Having quite a few hoplophobes in my family and being on the board with a few more I often find it odd how much views on guns have changed over not so long a time. I'm reading a book, copywrite 1984 called Don't Shoot the Dog. It is about behavior training both in animals and people. We're considering getting a dog so I'm reading about dog training. This book, by Karen Pryor, is the seminal work that introduced people to something now called clicker training (of which there are many subsequent books.) (If you go to the web site, check out the video of the agility cat. Amazing!)
Anyway, back to the subject of this post. Now the name of the book wasn't actually the suprising thing. What suprised me was something I read in the book just yesterday in the discussion Methods vs. Principles in shaping behaviors:
"Most trainers, most books about training, and most teachers of training are concerned almost entirely with method. "Place your hands on the golf club as in the drawing"; "Line up your rifle sights before you aim at the target"; "Never lean into the mountain"; "Beat the eggs with a wire whisk in a clockwise direction"...

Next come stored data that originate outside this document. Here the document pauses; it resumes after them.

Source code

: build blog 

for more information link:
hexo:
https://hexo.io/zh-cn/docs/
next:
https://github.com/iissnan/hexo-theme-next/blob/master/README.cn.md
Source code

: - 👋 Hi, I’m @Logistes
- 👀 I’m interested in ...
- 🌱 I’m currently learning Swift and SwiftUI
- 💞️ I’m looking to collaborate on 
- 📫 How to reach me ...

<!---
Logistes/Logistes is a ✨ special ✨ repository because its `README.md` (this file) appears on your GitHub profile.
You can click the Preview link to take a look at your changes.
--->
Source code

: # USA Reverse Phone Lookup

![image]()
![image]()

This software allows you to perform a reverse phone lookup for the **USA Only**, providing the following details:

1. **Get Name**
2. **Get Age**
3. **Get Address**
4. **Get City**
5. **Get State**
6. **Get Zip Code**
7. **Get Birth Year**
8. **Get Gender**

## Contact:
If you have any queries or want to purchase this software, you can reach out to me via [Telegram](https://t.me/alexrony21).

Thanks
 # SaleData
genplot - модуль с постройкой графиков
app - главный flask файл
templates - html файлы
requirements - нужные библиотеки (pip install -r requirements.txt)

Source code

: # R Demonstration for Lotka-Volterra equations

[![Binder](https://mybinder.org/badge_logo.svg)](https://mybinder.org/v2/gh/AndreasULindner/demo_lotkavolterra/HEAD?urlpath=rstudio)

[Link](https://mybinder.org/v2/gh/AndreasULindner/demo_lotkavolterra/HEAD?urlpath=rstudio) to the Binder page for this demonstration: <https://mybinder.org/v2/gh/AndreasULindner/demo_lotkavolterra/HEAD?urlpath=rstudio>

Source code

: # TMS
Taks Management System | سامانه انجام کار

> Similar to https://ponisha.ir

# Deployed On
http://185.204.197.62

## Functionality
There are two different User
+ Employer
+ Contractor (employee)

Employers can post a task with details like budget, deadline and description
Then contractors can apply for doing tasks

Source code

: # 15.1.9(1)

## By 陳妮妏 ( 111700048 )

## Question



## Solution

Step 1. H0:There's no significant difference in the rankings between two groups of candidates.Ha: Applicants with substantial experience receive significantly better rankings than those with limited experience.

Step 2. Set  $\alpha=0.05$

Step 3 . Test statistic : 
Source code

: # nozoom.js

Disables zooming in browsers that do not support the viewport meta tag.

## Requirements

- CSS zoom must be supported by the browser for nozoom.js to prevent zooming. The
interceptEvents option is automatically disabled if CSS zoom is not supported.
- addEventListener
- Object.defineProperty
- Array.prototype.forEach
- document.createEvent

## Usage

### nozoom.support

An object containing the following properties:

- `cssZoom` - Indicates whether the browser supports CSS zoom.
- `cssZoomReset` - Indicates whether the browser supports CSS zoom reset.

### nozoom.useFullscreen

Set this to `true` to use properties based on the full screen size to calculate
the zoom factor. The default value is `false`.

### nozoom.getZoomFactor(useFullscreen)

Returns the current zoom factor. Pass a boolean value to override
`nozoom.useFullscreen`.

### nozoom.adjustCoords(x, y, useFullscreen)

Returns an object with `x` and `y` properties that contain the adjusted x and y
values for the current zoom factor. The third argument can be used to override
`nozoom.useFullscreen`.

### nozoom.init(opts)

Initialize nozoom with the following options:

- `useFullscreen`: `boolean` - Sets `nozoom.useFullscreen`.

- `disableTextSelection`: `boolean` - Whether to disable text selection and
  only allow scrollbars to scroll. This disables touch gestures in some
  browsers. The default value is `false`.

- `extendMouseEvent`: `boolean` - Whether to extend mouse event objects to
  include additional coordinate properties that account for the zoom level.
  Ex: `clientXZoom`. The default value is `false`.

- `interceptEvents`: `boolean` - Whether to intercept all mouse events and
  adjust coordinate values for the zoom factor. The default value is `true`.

Did you notice that? Aiming a rifle in the same sentance with golf and cooking as if it were no big deal. People shoot rifles. No big deal. I would be quite suprised to see such a sentance in a recently written training book, unless it was a book more likely to be read by people who shoot (such as a book on training hunting dogs) but this book is hardly that. The previous book by the author was "Nursing Your Baby" and this book has an aprobation from the chairman of the La Leche League.